> Extracted entries
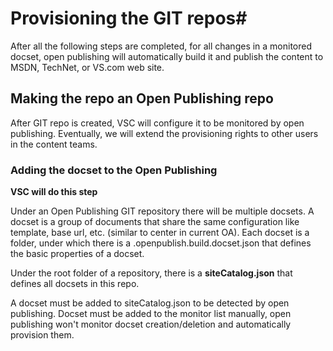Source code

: # Provisioning the GIT repos#
After all the following steps are completed, for all changes in a monitored docset, open publishing will automatically build it and publish the content to MSDN, TechNet, or VS.com web site.


## Making the repo an Open Publishing repo ##
After GIT repo is created, VSC will configure it to be monitored by open publishing. Eventually, we will extend the provisioning rights to other users in the content teams. 

### Adding the docset to the Open Publishing  ###
**VSC will do this step**

Under an Open Publishing GIT repository there will be multiple docsets. A docset is a group of documents that share the same configuration like template, base url, etc. (similar to center in current OA). Each docset is a folder, under which there is a .openpublish.build.docset.json that defines the basic properties of a docset.

Under the root folder of a repository, there is a **siteCatalog.json** that defines all docsets in this repo.

A docset must be added to siteCatalog.json to be detected by open publishing. Docset must be added to the monitor list manually, open publishing won't monitor docset creation/deletion and automatically provision them.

> How to complete this task
A verbatim copy of the records is needed, with all images omitted.

> Result
Source code

: # Provisioning the GIT repos#
After all the following steps are completed, for all changes in a monitored docset, open publishing will automatically build it and publish the content to MSDN, TechNet, or VS.com web site.


## Making the repo an Open Publishing repo ##
After GIT repo is created, VSC will configure it to be monitored by open publishing. Eventually, we will extend the provisioning rights to other users in the content teams. 

### Adding the docset to the Open Publishing  ###
**VSC will do this step**

Under an Open Publishing GIT repository there will be multiple docsets. A docset is a group of documents that share the same configuration like template, base url, etc. (similar to center in current OA). Each docset is a folder, under which there is a .openpublish.build.docset.json that defines the basic properties of a docset.

Under the root folder of a repository, there is a **siteCatalog.json** that defines all docsets in this repo.

A docset must be added to siteCatalog.json to be detected by open publishing. Docset must be added to the monitor list manually, open publishing won't monitor docset creation/deletion and automatically provision them.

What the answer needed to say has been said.